- [WORK TO BE COMPLETED] Beginning with the first line below, retype exactly each line through the one containing "- Проверьте переменные окружения". Leave out all pictures.
◆ ◆ ◆
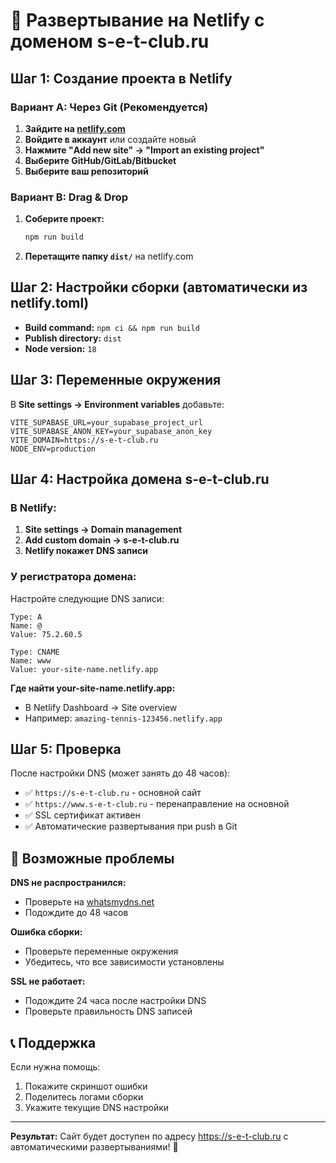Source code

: # 🚀 Развертывание на Netlify с доменом s-e-t-club.ru

## Шаг 1: Создание проекта в Netlify

### Вариант A: Через Git (Рекомендуется)
1. **Зайдите на [netlify.com](https://netlify.com)**
2. **Войдите в аккаунт** или создайте новый
3. **Нажмите "Add new site" → "Import an existing project"**
4. **Выберите GitHub/GitLab/Bitbucket**
5. **Выберите ваш репозиторий**

### Вариант B: Drag & Drop
1. **Соберите проект:**
   ```bash
   npm run build
   ```
2. **Перетащите папку `dist/`** на netlify.com

## Шаг 2: Настройки сборки (автоматически из netlify.toml)
- **Build command:** `npm ci && npm run build`
- **Publish directory:** `dist`
- **Node version:** `18`

## Шаг 3: Переменные окружения
В **Site settings → Environment variables** добавьте:

```
VITE_SUPABASE_URL=your_supabase_project_url
VITE_SUPABASE_ANON_KEY=your_supabase_anon_key
VITE_DOMAIN=https://s-e-t-club.ru
NODE_ENV=production
```

## Шаг 4: Настройка домена s-e-t-club.ru

### В Netlify:
1. **Site settings → Domain management**
2. **Add custom domain → s-e-t-club.ru**
3. **Netlify покажет DNS записи**

### У регистратора домена:
Настройте следующие DNS записи:

```
Type: A
Name: @
Value: 75.2.60.5

Type: CNAME
Name: www
Value: your-site-name.netlify.app
```

**Где найти your-site-name.netlify.app:**
- В Netlify Dashboard → Site overview
- Например: `amazing-tennis-123456.netlify.app`

## Шаг 5: Проверка

После настройки DNS (может занять до 48 часов):
- ✅ `https://s-e-t-club.ru` - основной сайт
- ✅ `https://www.s-e-t-club.ru` - перенаправление на основной
- ✅ SSL сертификат активен
- ✅ Автоматические развертывания при push в Git

## 🔧 Возможные проблемы

**DNS не распространился:**
- Проверьте на [whatsmydns.net](https://whatsmydns.net)
- Подождите до 48 часов

**Ошибка сборки:**
- Проверьте переменные окружения
- Убедитесь, что все зависимости установлены

**SSL не работает:**
- Подождите 24 часа после настройки DNS
- Проверьте правильность DNS записей

## 📞 Поддержка

Если нужна помощь:
1. Покажите скриншот ошибки
2. Поделитесь логами сборки
3. Укажите текущие DNS настройки

---

**Результат:** Сайт будет доступен по адресу https://s-e-t-club.ru с автоматическими развертываниями! 🎾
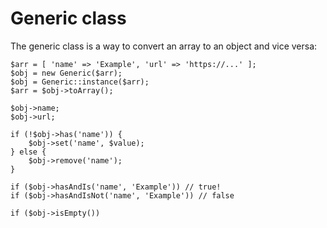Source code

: # Generic class

The generic class is a way to convert an array to an object and vice versa:

```
$arr = [ 'name' => 'Example', 'url' => 'https://...' ];
$obj = new Generic($arr);
$obj = Generic::instance($arr);
$arr = $obj->toArray();

$obj->name;
$obj->url;

if (!$obj->has('name')) {
    $obj->set('name', $value);
} else {
    $obj->remove('name');
}

if ($obj->hasAndIs('name', 'Example')) // true!
if ($obj->hasAndIsNot('name', 'Example')) // false

if ($obj->isEmpty())
```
◆ ◆ ◆
- [TASK OUTPUT]
Source code

: # 🚀 Развертывание на Netlify с доменом s-e-t-club.ru

## Шаг 1: Создание проекта в Netlify

### Вариант A: Через Git (Рекомендуется)
1. **Зайдите на [netlify.com](https://netlify.com)**
2. **Войдите в аккаунт** или создайте новый
3. **Нажмите "Add new site" → "Import an existing project"**
4. **Выберите GitHub/GitLab/Bitbucket**
5. **Выберите ваш репозиторий**

### Вариант B: Drag & Drop
1. **Соберите проект:**
   ```bash
   npm run build
   ```
2. **Перетащите папку `dist/`** на netlify.com

## Шаг 2: Настройки сборки (автоматически из netlify.toml)
- **Build command:** `npm ci && npm run build`
- **Publish directory:** `dist`
- **Node version:** `18`

## Шаг 3: Переменные окружения
В **Site settings → Environment variables** добавьте:

```
VITE_SUPABASE_URL=your_supabase_project_url
VITE_SUPABASE_ANON_KEY=your_supabase_anon_key
VITE_DOMAIN=https://s-e-t-club.ru
NODE_ENV=production
```

## Шаг 4: Настройка домена s-e-t-club.ru

### В Netlify:
1. **Site settings → Domain management**
2. **Add custom domain → s-e-t-club.ru**
3. **Netlify покажет DNS записи**

### У регистратора домена:
Настройте следующие DNS записи:

```
Type: A
Name: @
Value: 75.2.60.5

Type: CNAME
Name: www
Value: your-site-name.netlify.app
```

**Где найти your-site-name.netlify.app:**
- В Netlify Dashboard → Site overview
- Например: `amazing-tennis-123456.netlify.app`

## Шаг 5: Проверка

После настройки DNS (может занять до 48 часов):
- ✅ `https://s-e-t-club.ru` - основной сайт
- ✅ `https://www.s-e-t-club.ru` - перенаправление на основной
- ✅ SSL сертификат активен
- ✅ Автоматические развертывания при push в Git

## 🔧 Возможные проблемы

**DNS не распространился:**
- Проверьте на [whatsmydns.net](https://whatsmydns.net)
- Подождите до 48 часов

**Ошибка сборки:**
- Проверьте переменные окружения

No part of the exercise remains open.